No vídeogame BioShock, uma música turbulenta ao estilo de Rachmaninoff toca enquanto um maligno compositor chamado Cohen grita, "presto, presto" antes de incinerar um pianista desafortunado e seu instrumento. Em Battlefield: Bad Company, os jogadores ouvem um quinteto de cordas tocar uma música suave como a de Bartok. Em Alone in the Dark: Inferno, o timbre evocativo do coral de mulheres Mystery of Bulgarian Voices dá ênfase ao suspense enquanto o herói luta por sua sobrevivência no Central Park. Essas são apenas algumas das recentes trilhas sonoras compostas e executadas por músicos de formação clássica que estão encontrando novos canais para seus talentos no crescente setor dos videosgames.
Há pouco tempo, esses trabalhos "eram como bicos para compositores que não conseguiam encontrar trabalho em outro lugar," disse Steve Schnur, executivo mundial de música e marketing da gigante de softwares Electronic Arts, lembrando que os bipes e zunidos dos primeiros jogos, como Good Humor truck, eram músicas criadas às pressas e no final do processo de desenvolvimento.
Agora as trilhas sonoras ¿ sejam rock, rap ou clássicas ¿ estão se tornando parte integral do produto finalizado, freqüentemente produzidas com extravagância e embutidas nos enredos e ações do jogo. Na melhor das hipóteses, Schnur disse, a música "é a razão da resposta emocional que os jogos nunca despertaram 10, 20 anos atrás."
O cuidado extremo dedicado às trilhas sonoras clássicas é evidente não apenas pela qualidade impressionante de muitas composições, mas também pelos músicos de primeira classe convocados para gravá-las. A música orquestrada de Mikael Karlsson para Battlefield é executada por um grupo de 70 pessoas (inclusive membros da câmara Alarm Will Sound e do International Contemporary Ensemble) sob condução de Alan Pierson. Wolfram Koessel, membro do Quarteto de Cordas Americano, executa os solos melancólicos de violoncelo.
Martin Chalifour, maestro da Filarmônica de Los Angeles executa o solo misterioso de Welcome to Rapture, parte da trilha de Garry Schyman para BioShock. Em Prince of Persia, Stuart Chatwood toca ud (um instrumento de origem árabe semelhante ao alaúde) e outros instrumentos para acrescentar um toque exótico à envolvente composição de Inon Zur.

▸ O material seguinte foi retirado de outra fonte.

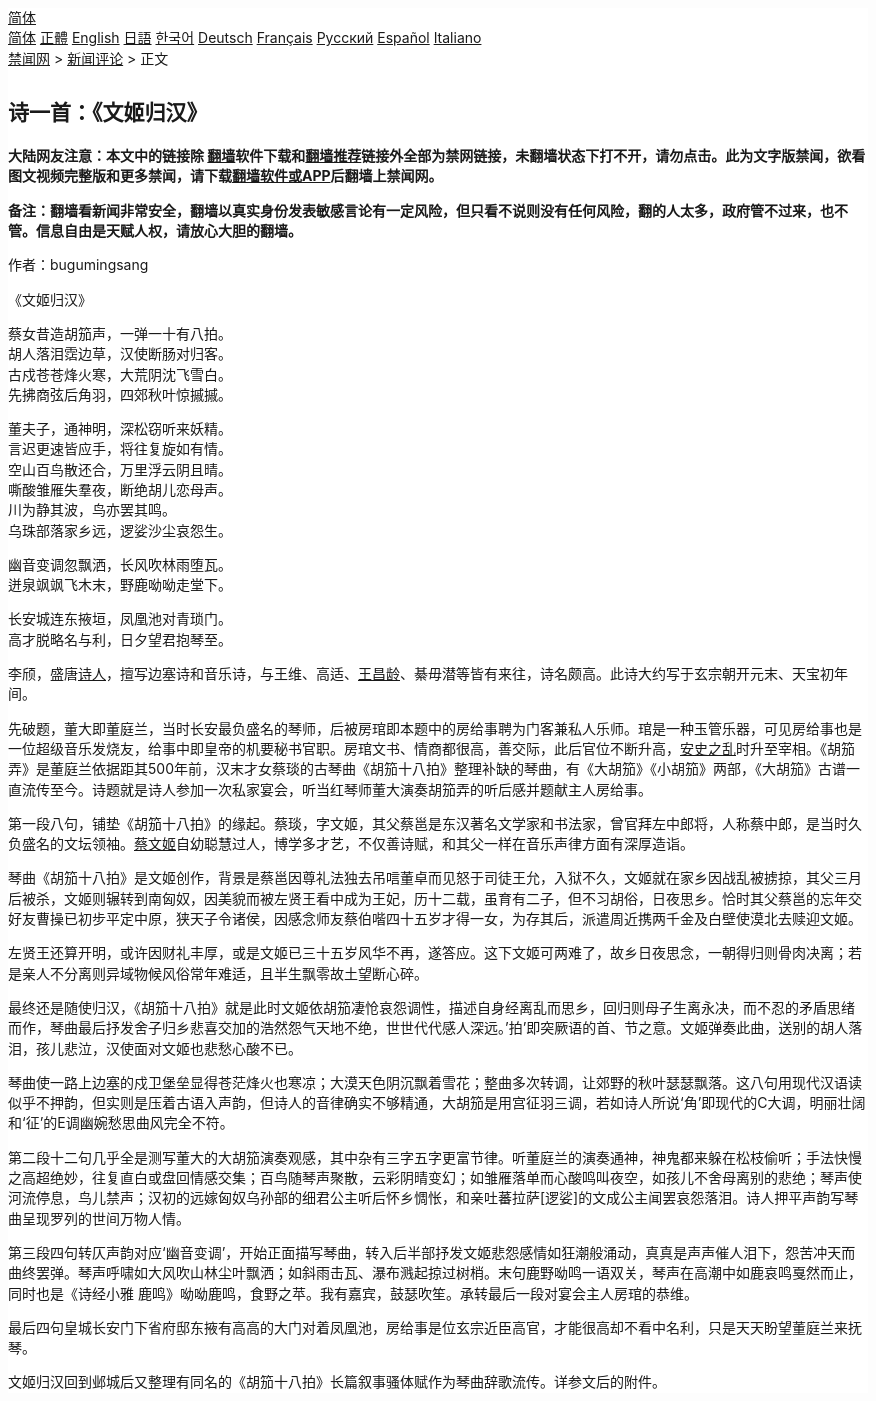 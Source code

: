   <div class="breadcrumb">  <div class="switcher notranslate">  <div class="selected">  <a href="#" onclick="return false;"> 简体</a>  </div>  <div class="option">  <a href="https://www.bannedbook.org" onclick="doGTranslate('zh-CN|zh-CN');jQuery('div.switcher div.selected a').html(jQuery(this).html());return false;" title="简体中文" class="nturl selected"> 简体</a>  <a href="https://www.bannedbook.org/zh-tw/" onclick="doGTranslate('zh-CN|zh-TW');jQuery('div.switcher div.selected a').html(jQuery(this).html());return false;" title="繁體中文" class="nturl"> 正體</a>  <a href="https://www.bannedbook.org/en/" onclick="doGTranslate('zh-CN|en');jQuery('div.switcher div.selected a').html(jQuery(this).html());return false;" title="English" class="nturl"> English</a>  <a href="https://www.bannedbook.org/ja/" onclick="doGTranslate('zh-CN|ja');jQuery('div.switcher div.selected a').html(jQuery(this).html());return false;" title="日本語" class="nturl"> 日語</a>  <a href="https://www.bannedbook.org/ko/" onclick="doGTranslate('zh-CN|ko');jQuery('div.switcher div.selected a').html(jQuery(this).html());return false;" title="한국어" class="nturl"> 한국어</a>  <a href="https://www.bannedbook.org/de/" onclick="doGTranslate('zh-CN|de');jQuery('div.switcher div.selected a').html(jQuery(this).html());return false;" title="Deutsch" class="nturl"> Deutsch</a>  <a href="https://www.bannedbook.org/fr/" onclick="doGTranslate('zh-CN|fr');jQuery('div.switcher div.selected a').html(jQuery(this).html());return false;" title="Français" class="nturl"> Français</a>  <a href="https://www.bannedbook.org/ru/" onclick="doGTranslate('zh-CN|ru');jQuery('div.switcher div.selected a').html(jQuery(this).html());return false;" title="Русский" class="nturl"> Русский</a>  <a href="https://www.bannedbook.org/es/" onclick="doGTranslate('zh-CN|es');jQuery('div.switcher div.selected a').html(jQuery(this).html());return false;" title="Español" class="nturl"> Español</a>  <a href="https://www.bannedbook.org/it/" onclick="doGTranslate('zh-CN|it');jQuery('div.switcher div.selected a').html(jQuery(this).html());return false;" title="Italiano" class="nturl"> Italiano</a>  </div>  </div>      <div class='breadcrumb-sub'> <a href="https://www.bannedbook.org/" class="home">禁闻网</a> &gt; <a href="https://www.bannedbook.org/bnews/comments/" class="category">新闻评论</a> &gt; 正文</div></div><h2>诗一首：《文姬归汉》</h2> <p class="notice"><b>大陆网友注意：本文中的链接除 <a href="https://github.com/bannedbook/fanqiang" >翻墙</a>软件下载和<a href="https://github.com/killgcd/justmysocks/blob/master/README.md">翻墙推荐</a>链接外全部为禁网链接，未翻墙状态下打不开，请勿点击。此为文字版禁闻，欲看图文视频完整版和更多禁闻，请下载<a href="https://github.com/bannedbook/fanqiang">翻墙软件或APP</a>后翻墙上禁闻网。</p><p>备注：翻墙看新闻非常安全，翻墙以真实身份发表敏感言论有一定风险，但只看不说则没有任何风险，翻的人太多，政府管不过来，也不管。信息自由是天赋人权，请放心大胆的翻墙。</b></p>  <div class="entry"> <p>              <a href="https://i1.wp.com/upload-images-bucket-v64rleca837do.s3.eu-west-1.amazonaws.com/wp-content/uploads/2021/07/19150614/00011.jpg?fit=1024%2C794&#038;ssl=1" data-caption=""></a>                            </p> <p>作者：bugumingsang</p> <p>《文姬归汉》</p> <p>蔡女昔造胡笳声，一弹一十有八拍。<br /> 胡人落泪霑边草，汉使断肠对归客。<br /> 古戍苍苍烽火寒，大荒阴沈飞雪白。<br /> 先拂商弦后角羽，四郊秋叶惊摵摵。</p> <p>董夫子，通神明，深松窃听来妖精。<br /> 言迟更速皆应手，将往复旋如有情。<br /> 空山百鸟散还合，万里浮云阴且晴。<br /> 嘶酸雏雁失羣夜，断绝胡儿恋母声。<br /> 川为静其波，鸟亦罢其鸣。<br /> 乌珠部落家乡远，逻娑沙尘哀怨生。</p> <p>幽音变调忽飘洒，长风吹林雨堕瓦。<br /> 迸泉飒飒飞木末，野鹿呦呦走堂下。</p> <p>长安城连东掖垣，凤凰池对青琐门。<br /> 高才脱略名与利，日夕望君抱琴至。</p> <p></p> <p>李颀，盛唐<span class='wp_keywordlink'><a href="https://www.bannedbook.org/forum11/topic295.html" title="禁片：诗人的悲歌" target="_blank">诗人</a></span>，擅写边塞诗和音乐诗，与王维、高适、<a href="https://www.bannedbook.org/bnews/tag/%E7%8E%8B%E6%98%8C%E9%BE%84/" class="st_tag internal_tag" rel="tag" title="标签 王昌龄 下的日志">王昌龄</a>、綦毋潜等皆有来往，诗名颇高。此诗大约写于玄宗朝开元末、天宝初年间。</p> <p>先破题，董大即董庭兰，当时长安最负盛名的琴师，后被房琯即本题中的房给事聘为门客兼私人乐师。琯是一种玉管乐器，可见房给事也是一位超级音乐发烧友，给事中即皇帝的机要秘书官职。房琯文书、情商都很高，善交际，此后官位不断升高，<a href="https://www.bannedbook.org/bnews/tag/%E5%AE%89%E5%8F%B2%E4%B9%8B%E4%B9%B1/" class="st_tag internal_tag" rel="tag" title="标签 安史之乱 下的日志">安史之乱</a>时升至宰相。《胡笳弄》是董庭兰依据距其500年前，汉末才女蔡琰的古琴曲《胡笳十八拍》整理补缺的琴曲，有《大胡笳》《小胡笳》两部，《大胡笳》古谱一直流传至今。诗题就是诗人参加一次私家宴会，听当红琴师董大演奏胡笳弄的听后感并题献主人房给事。</p> <p>第一段八句，铺垫《胡笳十八拍》的缘起。蔡琰，字文姬，其父蔡邕是东汉著名文学家和书法家，曾官拜左中郎将，人称蔡中郎，是当时久负盛名的文坛领袖。<a href="https://www.bannedbook.org/bnews/tag/%e8%94%a1%e6%96%87%e5%a7%ac/" class="st_tag internal_tag" rel="tag" title="标签 蔡文姬 下的日志">蔡文姬</a>自幼聪慧过人，博学多才艺，不仅善诗赋，和其父一样在音乐声律方面有深厚造诣。</p> <p>琴曲《胡笳十八拍》是文姬创作，背景是蔡邕因尊礼法独去吊唁董卓而见怒于司徒王允，入狱不久，文姬就在家乡因战乱被掳掠，其父三月后被杀，文姬则辗转到南匈奴，因美貌而被左贤王看中成为王妃，历十二载，虽育有二子，但不习胡俗，日夜思乡。恰时其父蔡邕的忘年交好友曹操已初步平定中原，狭天子令诸侯，因感念师友蔡伯喈四十五岁才得一女，为存其后，派遣周近携两千金及白壁使漠北去赎迎文姬。</p> <p>左贤王还算开明，或许因财礼丰厚，或是文姬已三十五岁风华不再，遂答应。这下文姬可两难了，故乡日夜思念，一朝得归则骨肉决离；若是亲人不分离则异域物候风俗常年难适，且半生飘零故土望断心碎。</p>  <p>最终还是随使归汉，《胡笳十八拍》就是此时文姬依胡笳凄怆哀怨调性，描述自身经离乱而思乡，回归则母子生离永决，而不忍的矛盾思绪而作，琴曲最后抒发舍子归乡悲喜交加的浩然怨气天地不绝，世世代代感人深远。&#8217;拍&#8217;即突厥语的首、节之意。文姬弹奏此曲，送别的胡人落泪，孩儿悲泣，汉使面对文姬也悲愁心酸不已。</p> <p>琴曲使一路上边塞的戍卫堡垒显得苍茫烽火也寒凉；大漠天色阴沉飘着雪花；整曲多次转调，让郊野的秋叶瑟瑟飘落。这八句用现代汉语读似乎不押韵，但实则是压着古语入声韵，但诗人的音律确实不够精通，大胡笳是用宫征羽三调，若如诗人所说‘角’即现代的C大调，明丽壮阔和‘征’的E调幽婉愁思曲风完全不符。</p> <p>第二段十二句几乎全是测写董大的大胡笳演奏观感，其中杂有三字五字更富节律。听董庭兰的演奏通神，神鬼都来躲在松枝偷听；手法快慢之高超绝妙，往复直白或盘回情感交集；百鸟随琴声聚散，云彩阴晴变幻；如雏雁落单而心酸鸣叫夜空，如孩儿不舍母离别的悲绝；琴声使河流停息，鸟儿禁声；汉初的远嫁匈奴乌孙部的细君公主听后怀乡惆怅，和亲吐蕃拉萨[逻娑]的文成公主闻罢哀怨落泪。诗人押平声韵写琴曲呈现罗列的世间万物人情。</p> <p>第三段四句转仄声韵对应‘幽音变调’，开始正面描写琴曲，转入后半部抒发文姬悲怨感情如狂潮般涌动，真真是声声催人泪下，怨苦冲天而曲终罢弹。琴声呼啸如大风吹山林尘叶飘洒；如斜雨击瓦、瀑布溅起掠过树梢。末句鹿野呦鸣一语双关，琴声在高潮中如鹿哀鸣戛然而止，同时也是《诗经小雅 鹿鸣》呦呦鹿鸣，食野之苹。我有嘉宾，鼓瑟吹笙。承转最后一段对宴会主人房琯的恭维。</p> <p>最后四句皇城长安门下省府邸东掖有高高的大门对着凤凰池，房给事是位玄宗近臣高官，才能很高却不看中名利，只是天天盼望董庭兰来抚琴。</p> <p>文姬归汉回到邺城后又整理有同名的《胡笳十八拍》长篇叙事骚体赋作为琴曲辞歌流传。详参文后的附件。</p>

O setor também tem atraído grandes compositores do cinema como Danny Elfman, Howard Shore e Hans Zimmer. O compositor Michael Giacchino começou sua carreira compondo para vídeo game (como a série Medal of Honor) antes de passar para o cinema e a televisão. Outros compositores podem seguir seu caminho agora que escolas de música como a Berklee College em Boston começaram a oferecer aulas de composição para jogos.
Para compositores e músicos acostumados a lutar para encontrar trabalho estável mesmo em tempos de abundância, é possível ganhar bastante dinheiro em um setor que, segundo o grupo de pesquisa NPD, gerou US$ 21,6 bilhões em vendas no varejo apenas nos Estados Unidos ao longo dos últimos 12 meses. Tommy Tallarico, compositor de jogos que fundou a Game Audio Network Guild para promover o setor, disse que o valor típico cobrado por um compositor é de US$ 1 mil por minuto de música, com profissionais renomados cobrando até US$ 2 mil. Para um jogo típico, que requer de uma a duas horas de música, o compositor pode ganhar entre US$ 60 mil e US$ 240 mil.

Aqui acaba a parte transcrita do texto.